These instructions are preliminary, and a bit "rough and ready".
Connecting to your QRISdata Mediaflux Desktop
Your QRISData Mediaflux Desktop is accessed using the Arcitecta Desktop tool (also known as "Hydrogen") running in your web browser. The recommended procedure for connecting to the QRISdata Mediaflux installation is as follows:
- Visit https://mediaflux.qriscloud.org.au/desktop/?dti=no
- Login as follows:
- Domain: "qrisdata" (this could change)
- User: QSAC username
- Password: QSAC password
The left sidebar of the Mediaflux Desktop has the main Desktop tools. The top one allows you to read and search the Mediaflux manuals.
Note: the URL above runs the Desktop with DTI disabled. This is recommended for end users, unless they specifically need the DTI functionality. The reason is that DTI requires a Java install and Java plugin. Installing these things, and configuring the user's browsers is daunting, and not recommended unless the user is capable of providing their own Tier 0 / 1 support.
Limitations / Bugs
The following are known limitations / features / bugs of Mediaflux Desktop (DTI=no):
- Importing by dragging an entire directory tree only works on Chrome. For other browsers, the import stalls. (Apparently, it is a limitation of the HTML5 File API.)
Aterm is the preferred Mediaflux tool for doing Mediaflux system management tasks. It can also be used by collection owners and end-users who have QSAC credentials and have been granted collection access.
The aterm tool is a Java application that is distributed as a JAR file which you can download from the Mediaflux server.

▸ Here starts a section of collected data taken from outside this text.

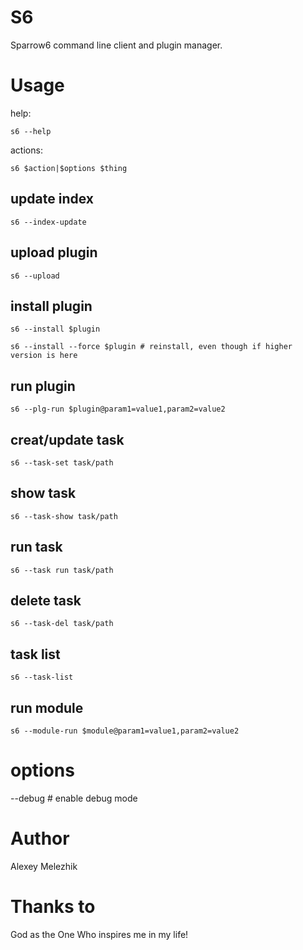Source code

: # S6

Sparrow6 command line client and plugin manager.

# Usage

help:

    s6 --help

actions:

    s6 $action|$options $thing

## update index

    s6 --index-update

## upload plugin

    s6 --upload

## install plugin

    s6 --install $plugin

    s6 --install --force $plugin # reinstall, even though if higher version is here

## run plugin

    s6 --plg-run $plugin@param1=value1,param2=value2

## creat/update task

    s6 --task-set task/path

## show task

    s6 --task-show task/path

## run task

    s6 --task run task/path

## delete task

    s6 --task-del task/path

## task list

    s6 --task-list

## run module

    s6 --module-run $module@param1=value1,param2=value2

# options

  --debug   # enable debug mode

# Author

Alexey Melezhik

# Thanks to

God as the One Who inspires me in my life!

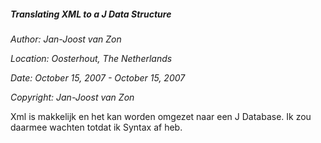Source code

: ﻿##### ***Translating XML to a J Data Structure***
*Author: Jan-Joost van Zon*

*Location: Oosterhout, The Netherlands*

*Date: October 15, 2007 - October 15, 2007*

*Copyright: Jan-Joost van Zon*


Xml is makkelijk en het kan worden omgezet naar een J Database. Ik zou daarmee wachten totdat ik Syntax af heb.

The prerequisites are:
- A Java JDK or JRE installation. Java 6 or later is sufficient, but we recommend that you use a recent release, and ensure that it is patched with the latest security patches. (You do not require a Java plugin for your web browser to run aterm.)

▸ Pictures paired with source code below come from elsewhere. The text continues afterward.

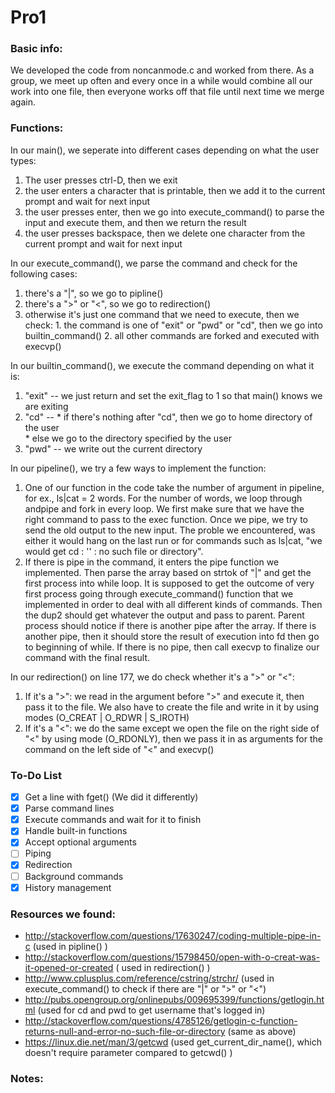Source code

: # Pro1
### Basic info:
We developed the code from noncanmode.c and worked from there.
As a group, we meet up often and every once in a while would combine all our work into one file, then everyone works off that file until next time we merge again.


### Functions:
In our main(), we seperate into different cases depending on what the user types:
  1. The user presses ctrl-D, then we exit
  2. the user enters a character that is printable, then we add it to the current prompt and wait for next input
  3. the user presses enter, then we go into execute_command() to parse the input and execute them, and then we return the result
  4. the user presses backspace, then we delete one character from the current prompt and wait for next input
  
  
In our execute_command(), we parse the command and check for the following cases:
  1. there's a "|", so we go to pipline()
  2. there's a ">" or "<", so we go to redirection() 
  3. otherwise it's just one command that we need to execute, then we check:
    1. the command is one of "exit" or "pwd" or "cd", then we go into builtin_command()
    2. all other commands are forked and executed with execvp()

In our builtin_command(), we execute the command depending on what it is:
  1. "exit" -- we just return and set the exit_flag to 1 so that main() knows we are exiting
  2. "cd"   -- 
    * if there's nothing after "cd", then we go to home directory of the user   
    * else we go to the directory specified by the user
  3. "pwd"  -- we write out the current directory
  
In our pipeline(), we try a few ways to implement the function:
  1. One of our function in the code take the number of argument in pipeline, for ex., ls|cat = 2 words. For the number of words, we loop through andpipe and fork in every loop. We first make sure that we have the right command to pass to the exec function. Once we pipe, we try to send the old output to the new input. The proble we encountered, was either it would hang on the last run or for commands such as ls|cat, "we would get cd : '' : no such file or directory".
  2. If there is pipe in the command, it enters the pipe function we implemented. Then parse the array based on strtok of "|" and get the first process into while loop. It is supposed to get the outcome of very first process going through execute_command() function that we implemented in order to deal with all different kinds of commands. Then the dup2 should get whatever the output and pass to parent. Parent process should notice if there is another pipe after the array. If there is another pipe, then it should store the result of execution into fd then go to beginning of while. If there is no pipe, then call execvp to finalize our command with the final result.

In our redirection() on line 177, we do check whether it's a ">" or "<":
  1. If it's a ">": we read in the argument before ">" and execute it, then pass it to the file. We also have to create the file and write in it by using modes (O_CREAT | O_RDWR | S_IROTH)
  2. If it's a "<": we do the same except we open the file on the right side of "<" by using mode (O_RDONLY), then we pass it in as arguments for the command on the left side of "<" and execvp()

### To-Do List
- [x] Get a line with fget() (We did it differently)
- [x] Parse command lines
- [x] Execute commands and wait for it to finish
- [x] Handle built-in functions
- [x] Accept optional arguments
- [ ] Piping
- [x] Redirection
- [ ] Background commands
- [x] History management

### Resources we found:
  * http://stackoverflow.com/questions/17630247/coding-multiple-pipe-in-c (used in pipline() )
  * http://stackoverflow.com/questions/15798450/open-with-o-creat-was-it-opened-or-created ( used in redirection() )
  * http://www.cplusplus.com/reference/cstring/strchr/ (used in execute_command() to check if there are "|" or ">" or "<")
  * http://pubs.opengroup.org/onlinepubs/009695399/functions/getlogin.html (used for cd and pwd to get username that's logged in)
  * http://stackoverflow.com/questions/4785126/getlogin-c-function-returns-null-and-error-no-such-file-or-directory (same as above)
  * https://linux.die.net/man/3/getcwd (used get_current_dir_name(), which doesn't require parameter compared to getcwd() )
  
### Notes:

- An X11 installation. X11 is a standard part of current Linux desktop distros, and is available in the Utiliities folder on Mac OSX. Free 3rd party X11 software is available for Windows.
To install aterm:
- Open a web browser.
- Enter https://mediaflux.qriscloud.org.au/mflux/aterm.jar
- Save the file; e.g. on Linux your ~/bin directory might be a good place.

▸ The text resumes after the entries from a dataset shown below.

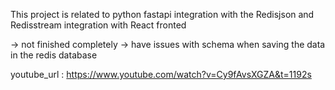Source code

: This project is related to python fastapi integration with the Redisjson and Redisstream integration with React fronted 

-> not finished completely
-> have issues with schema when saving the data in the redis database 

youtube_url : https://www.youtube.com/watch?v=Cy9fAvsXGZA&t=1192s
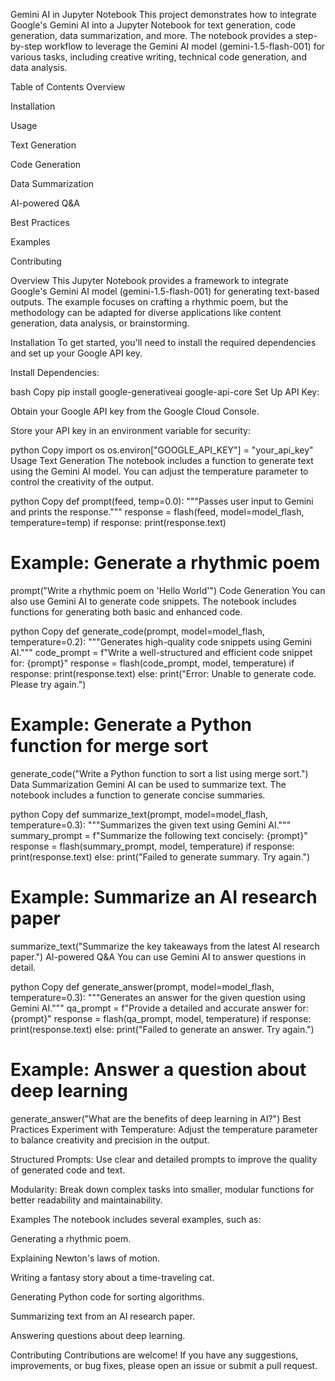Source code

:Gemini AI in Jupyter Notebook
This project demonstrates how to integrate Google's Gemini AI into a Jupyter Notebook for text generation, code generation, data summarization, and more. The notebook provides a step-by-step workflow to leverage the Gemini AI model (gemini-1.5-flash-001) for various tasks, including creative writing, technical code generation, and data analysis.

Table of Contents
Overview

Installation

Usage

Text Generation

Code Generation

Data Summarization

AI-powered Q&A

Best Practices

Examples

Contributing


Overview
This Jupyter Notebook provides a framework to integrate Google's Gemini AI model (gemini-1.5-flash-001) for generating text-based outputs. The example focuses on crafting a rhythmic poem, but the methodology can be adapted for diverse applications like content generation, data analysis, or brainstorming.

Installation
To get started, you'll need to install the required dependencies and set up your Google API key.

Install Dependencies:

bash
Copy
pip install google-generativeai google-api-core
Set Up API Key:

Obtain your Google API key from the Google Cloud Console.

Store your API key in an environment variable for security:

python
Copy
import os
os.environ["GOOGLE_API_KEY"] = "your_api_key"
Usage
Text Generation
The notebook includes a function to generate text using the Gemini AI model. You can adjust the temperature parameter to control the creativity of the output.

python
Copy
def prompt(feed, temp=0.0):
    """Passes user input to Gemini and prints the response."""
    response = flash(feed, model=model_flash, temperature=temp)
    if response:
        print(response.text)

# Example: Generate a rhythmic poem
prompt("Write a rhythmic poem on 'Hello World'")
Code Generation
You can also use Gemini AI to generate code snippets. The notebook includes functions for generating both basic and enhanced code.

python
Copy
def generate_code(prompt, model=model_flash, temperature=0.2):
    """Generates high-quality code snippets using Gemini AI."""
    code_prompt = f"Write a well-structured and efficient code snippet for: {prompt}"
    response = flash(code_prompt, model, temperature)
    if response:
        print(response.text)
    else:
        print("Error: Unable to generate code. Please try again.")

# Example: Generate a Python function for merge sort
generate_code("Write a Python function to sort a list using merge sort.")
Data Summarization
Gemini AI can be used to summarize text. The notebook includes a function to generate concise summaries.

python
Copy
def summarize_text(prompt, model=model_flash, temperature=0.3):
    """Summarizes the given text using Gemini AI."""
    summary_prompt = f"Summarize the following text concisely: {prompt}"
    response = flash(summary_prompt, model, temperature)
    if response:
        print(response.text)
    else:
        print("Failed to generate summary. Try again.")

# Example: Summarize an AI research paper
summarize_text("Summarize the key takeaways from the latest AI research paper.")
AI-powered Q&A
You can use Gemini AI to answer questions in detail.

python
Copy
def generate_answer(prompt, model=model_flash, temperature=0.3):
    """Generates an answer for the given question using Gemini AI."""
    qa_prompt = f"Provide a detailed and accurate answer for: {prompt}"
    response = flash(qa_prompt, model, temperature)
    if response:
        print(response.text)
    else:
        print("Failed to generate an answer. Try again.")

# Example: Answer a question about deep learning
generate_answer("What are the benefits of deep learning in AI?")
Best Practices
Experiment with Temperature: Adjust the temperature parameter to balance creativity and precision in the output.

Structured Prompts: Use clear and detailed prompts to improve the quality of generated code and text.

Modularity: Break down complex tasks into smaller, modular functions for better readability and maintainability.

Examples
The notebook includes several examples, such as:

Generating a rhythmic poem.

Explaining Newton's laws of motion.

Writing a fantasy story about a time-traveling cat.

Generating Python code for sorting algorithms.

Summarizing text from an AI research paper.

Answering questions about deep learning.

Contributing
Contributions are welcome! If you have any suggestions, improvements, or bug fixes, please open an issue or submit a pull request.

- At a command prompt, run "java -jar ~/bin/aterm.jar" ... or wherever you saved the JAR, and a window will launch, showing a "Login" popup.
- Enter the following in the "Login > Login" panel:
- Server: "mediaflux.qriscloud.org.au"
- Transport: "HTTPS"
- Port: "443"
- Domain, User and Password as above.
Using aterm is outside of the scope of this document. However help information is available in the following places:
- Typing "help" at the aterm command prompt will list all commands that the server makes available to you.
- Typing "help <command.name>" will print the command's self-documentation. The same information can be seen on the Mediaflux server's web portal:
- Visit https://mediaflux.qriscloud.org.au/mflux.
- Click on the Help link.
What is DTI?
DTI stands for desktop tool integration (or something like that). If you run the Mediaflux Desktop with DTI enabled you get a number of advanced features including:
- drag and drop files between your local machine and Mediaflux filespaces,
- bulk file upload via the desktop, and
- use of Arcitecta's high performance file transfer protocol.
The downside is that DTI is implemented as a Java application that your web browser needs to be able to launch. This requires that the user has a Java installation on their desktop / laptop, and that the Java plugin is properly enabled ans authorized.
Assuming that you have installed Java and enabled the Java plugin, then you can connect to the Mediaflux using the URL https://mediaflux.qriscloud.org.au/desktop/ - note that the "?dti=no" query is no longer required.
If DTI is working properly, the Desktop will display "DTI:active" or "DTI:active (unverified version)".
If DTI is not working, there may be clues in the "DTI:..." field. Some of the things to consider:
- Is Java installed on the user's machine properly? Is it a recent version? Has it changed recently; e.g. via an automated system update?
- Is the Java plugin installed?
- Is the Java plugin enabled for this browser session?
- Is SELinux in "enforcing" mode? (This stops the DTI application talking to the local file system. The workaround is to switch to "permissive" mode for the duration of the Mediaflux session!)
According to the current documentation:
- If you want to use DTI, you need an up-to-date Java 7 or Java 8 installation. (Indeed, if you are using Firefox as your browser, you typically need the very latest patch release, as Firefox aggressively disables Java plugins with known security issues.)